AI Inference on Qualcomm Platforms

This document provides an overview and configuration guide for the AI inference feature of AVT SDK. It covers the parallel inference architecture, configuration file structure, and supported models to help developers build their own AI applications on Qualcomm-based AVerMedia devices.

Parallel Inference Architecture

As mentioned in the AVT SDK Multimedia Framework section, the AVT SDK multimedia framework is built on top of Qualcomm GStreamer plugins. The AI inference component utilizes a GStreamer pipeline that enables parallel processing of multiple AI models simultaneously.
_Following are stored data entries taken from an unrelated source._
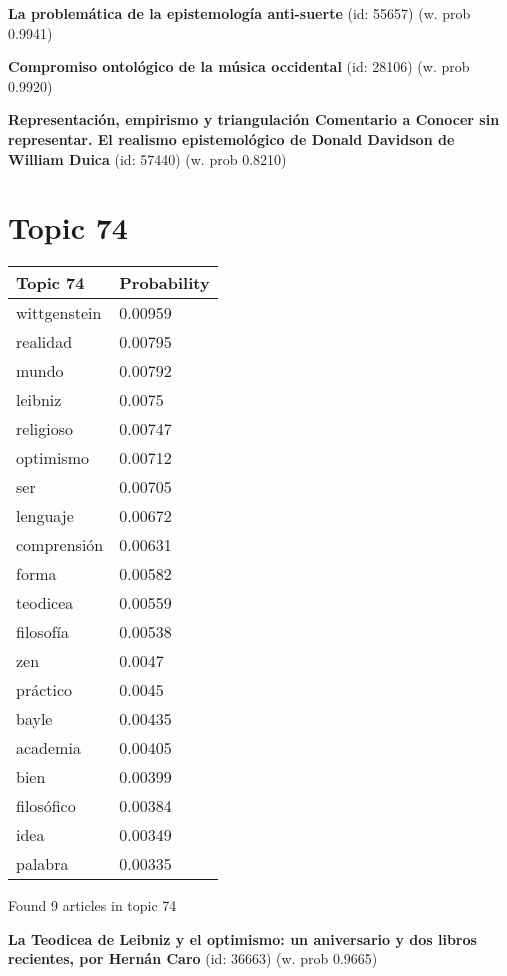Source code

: \documentclass{article}
\begin{document}
\textbf{La problemática de la epistemología anti-suerte} (id: 55657)
 (w. prob 0.9941)
\vfill

\textbf{Compromiso ontológico de la música occidental} (id: 28106)
 (w. prob 0.9920)
\vfill

\textbf{Representación,  empirismo y triangulación Comentario a Conocer  sin representar. El realismo  epistemológico de Donald Davidson de William Duica} (id: 57440)
 (w. prob 0.8210)

\vfill
\newpage


\centering
\thispagestyle{empty}
\section*{Topic 74}\vfill
\begin{tabular}{ll}
\toprule
     Topic 74 & Probability \\
\midrule
 wittgenstein &     0.00959 \\
     realidad &     0.00795 \\
        mundo &     0.00792 \\
      leibniz &      0.0075 \\
    religioso &     0.00747 \\
    optimismo &     0.00712 \\
          ser &     0.00705 \\
     lenguaje &     0.00672 \\
  comprensión &     0.00631 \\
        forma &     0.00582 \\
     teodicea &     0.00559 \\
    filosofía &     0.00538 \\
          zen &      0.0047 \\
     práctico &      0.0045 \\
        bayle &     0.00435 \\
     academia &     0.00405 \\
         bien &     0.00399 \\
   filosófico &     0.00384 \\
         idea &     0.00349 \\
      palabra &     0.00335 \\
\bottomrule
\end{tabular}

\vfill
Found 9 articles in topic 74
\vfill

\textbf{La Teodicea de Leibniz y el optimismo: un aniversario y dos libros recientes, por Hernán Caro} (id: 36663)
 (w. prob 0.9665)
\vfill
\end{document}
The structure of the pipeline is shown below:

---
title: Pipeline Structure in AI Inference Component
---
flowchart LR
    A[Source Image] --> B[qtivtransform]
    B --> C[tee]
    C --> D1[1st inference pipeline] --> E[qtivcomposer]
    C --> D2[2nd inference pipeline] --> E[qtivcomposer]
    C --> D3[3rd inference pipeline] --> E[qtivcomposer]
    C --> D4[4th inference pipeline] --> E[qtivcomposer]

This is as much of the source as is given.